**Task to complete:** Take the data that sits below and write it out again exactly.
##### Data listing #####
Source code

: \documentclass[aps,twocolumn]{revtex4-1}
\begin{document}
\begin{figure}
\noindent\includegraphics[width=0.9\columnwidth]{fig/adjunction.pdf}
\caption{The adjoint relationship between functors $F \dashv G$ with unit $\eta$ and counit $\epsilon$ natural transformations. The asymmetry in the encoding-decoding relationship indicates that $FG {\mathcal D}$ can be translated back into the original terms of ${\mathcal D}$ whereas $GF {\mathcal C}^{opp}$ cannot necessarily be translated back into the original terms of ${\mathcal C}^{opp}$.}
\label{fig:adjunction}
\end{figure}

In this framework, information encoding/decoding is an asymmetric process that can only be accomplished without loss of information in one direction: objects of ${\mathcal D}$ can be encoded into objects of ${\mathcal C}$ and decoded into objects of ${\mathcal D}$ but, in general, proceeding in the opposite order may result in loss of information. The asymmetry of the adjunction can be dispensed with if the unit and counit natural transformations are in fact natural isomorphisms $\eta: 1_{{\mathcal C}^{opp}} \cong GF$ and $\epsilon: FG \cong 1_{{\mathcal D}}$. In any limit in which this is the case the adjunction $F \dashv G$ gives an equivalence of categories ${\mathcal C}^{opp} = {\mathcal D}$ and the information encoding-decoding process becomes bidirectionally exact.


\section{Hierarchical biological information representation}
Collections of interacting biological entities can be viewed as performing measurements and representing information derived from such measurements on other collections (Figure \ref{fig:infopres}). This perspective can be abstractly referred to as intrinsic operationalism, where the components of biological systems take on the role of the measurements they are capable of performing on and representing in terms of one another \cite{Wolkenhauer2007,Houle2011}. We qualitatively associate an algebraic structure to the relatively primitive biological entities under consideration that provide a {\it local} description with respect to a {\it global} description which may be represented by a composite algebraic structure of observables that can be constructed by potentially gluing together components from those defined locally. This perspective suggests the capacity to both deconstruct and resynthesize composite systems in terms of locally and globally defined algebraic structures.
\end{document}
#####
**Solution to the exercise:**
Source code

: \documentclass[aps,twocolumn]{revtex4-1}
\begin{document}
\begin{figure}
\noindent\includegraphics[width=0.9\columnwidth]{fig/adjunction.pdf}
\caption{The adjoint relationship between functors $F \dashv G$ with unit $\eta$ and counit $\epsilon$ natural transformations. The asymmetry in the encoding-decoding relationship indicates that $FG {\mathcal D}$ can be translated back into the original terms of ${\mathcal D}$ whereas $GF {\mathcal C}^{opp}$ cannot necessarily be translated back into the original terms of ${\mathcal C}^{opp}$.}
\label{fig:adjunction}
\end{figure}

In this framework, information encoding/decoding is an asymmetric process that can only be accomplished without loss of information in one direction: objects of ${\mathcal D}$ can be encoded into objects of ${\mathcal C}$ and decoded into objects of ${\mathcal D}$ but, in general, proceeding in the opposite order may result in loss of information. The asymmetry of the adjunction can be dispensed with if the unit and counit natural transformations are in fact natural isomorphisms $\eta: 1_{{\mathcal C}^{opp}} \cong GF$ and $\epsilon: FG \cong 1_{{\mathcal D}}$. In any limit in which this is the case the adjunction $F \dashv G$ gives an equivalence of categories ${\mathcal C}^{opp} = {\mathcal D}$ and the information encoding-decoding process becomes bidirectionally exact.


\section{Hierarchical biological information representation}
Collections of interacting biological entities can be viewed as performing measurements and representing information derived from such measurements on other collections (Figure \ref{fig:infopres}). This perspective can be abstractly referred to as intrinsic operationalism, where the components of biological systems take on the role of the measurements they are capable of performing on and representing in terms of one another \cite{Wolkenhauer2007,Houle2011}. We qualitatively associate an algebraic structure to the relatively primitive biological entities under consideration that provide a {\it local} description with respect to a {\it global} description which may be represented by a composite algebraic structure of observables that can be constructed by potentially gluing together components from those defined locally. This perspective suggests the capacity to both deconstruct and resynthesize composite systems in terms of locally and globally defined algebraic structures.
\end{document}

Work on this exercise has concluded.